1 Kronieken 17:1-6 Statenvertaling (SV1750)

1. Het geschiedde nu, als David in zijn huis woonde, dat David tot Nathan, den profeet, zeide: Zie, ik woon in een cederen huis, maar de ark des verbonds des HEEREN onder gordijnen.
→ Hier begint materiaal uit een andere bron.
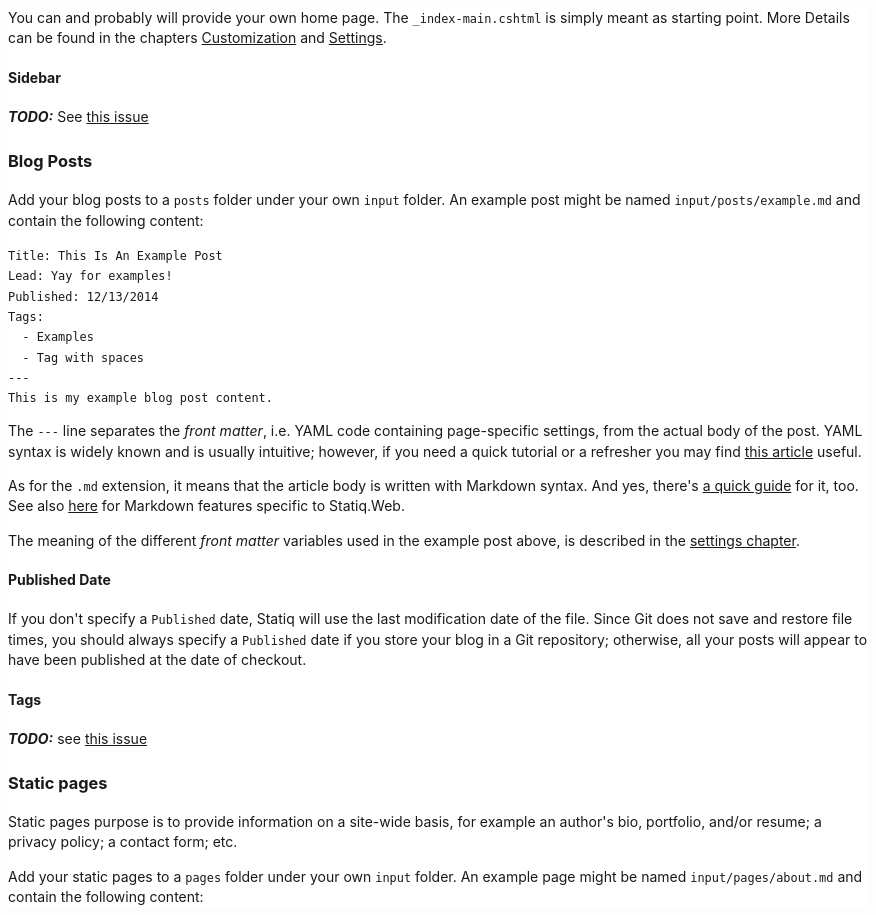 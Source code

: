 You can and probably will provide your own home page. The `_index-main.cshtml` is simply meant as starting point. More Details can be found in the chapters [Customization](#customization) and [Settings](#settings).

#### Sidebar

***TODO:*** See [this issue](https://github.com/suchja/statiq-dopetrope-theme/issues/13)

### Blog Posts

Add your blog posts to a `posts` folder under your own `input` folder. An example post might be named `input/posts/example.md` and contain the following content:

```text
Title: This Is An Example Post
Lead: Yay for examples!
Published: 12/13/2014
Tags:
  - Examples
  - Tag with spaces
---
This is my example blog post content.
```

The `---` line separates the _front matter_, i.e. YAML code containing page-specific settings, from the actual body of the post. YAML syntax is widely known and is usually intuitive; however, if you need a quick tutorial or a refresher you may find [this article](https://learnxinyminutes.com/docs/yaml/) useful.

As for the `.md` extension, it means that the article body is written with Markdown syntax. And yes, there's [a quick guide](https://learnxinyminutes.com/docs/markdown/) for it, too. See also [here](https://www.statiq.dev/guide/content-and-data/template-languages/markdown) for Markdown features specific to Statiq.Web.

The meaning of the different *front matter* variables used in the example post above, is described in the [settings chapter](#page).

#### Published Date

If you don't specify a `Published` date, Statiq will use the last modification date of the file. Since Git does not save and restore file times, you should always specify a `Published` date if you store your blog in a Git repository; otherwise, all your posts will appear to have been published at the date of checkout.

#### Tags

***TODO:*** see [this issue](https://github.com/suchja/statiq-dopetrope-theme/issues/14)

### Static pages

Static pages purpose is to provide information on a site-wide basis, for example an author's bio, portfolio, and/or resume; a privacy policy; a contact form; etc.

Add your static pages to a `pages` folder under your own `input` folder. An example page might be named `input/pages/about.md` and contain the following content:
2. Toen zeide Nathan tot David: Doe alles, wat in uw hart is, want God is met u.

3. Maar het geschiedde in denzelven nacht, dat het woord Gods tot Nathan kwam, zeggende:

4. Ga heen en zeg tot David, Mijn knecht: Alzo zegt de HEERE: Gij zult Mij geen huis bouwen, om in te wonen.

5. Want Ik heb in geen huis gewoond van dien dag af, dat Ik Israel heb opgevoerd tot dezen dag toe; maar Ik ben gegaan van tent tot tent, en van tabernakel tot tabernakel.

6. Overal, waar Ik gewandeld heb met geheel Israel, heb Ik wel een woord gesproken tot een van de richters van Israel, denwelken Ik gebood Mijn volk te weiden, zeggende: Waarom bouwt gijlieden Mij geen cederen huis?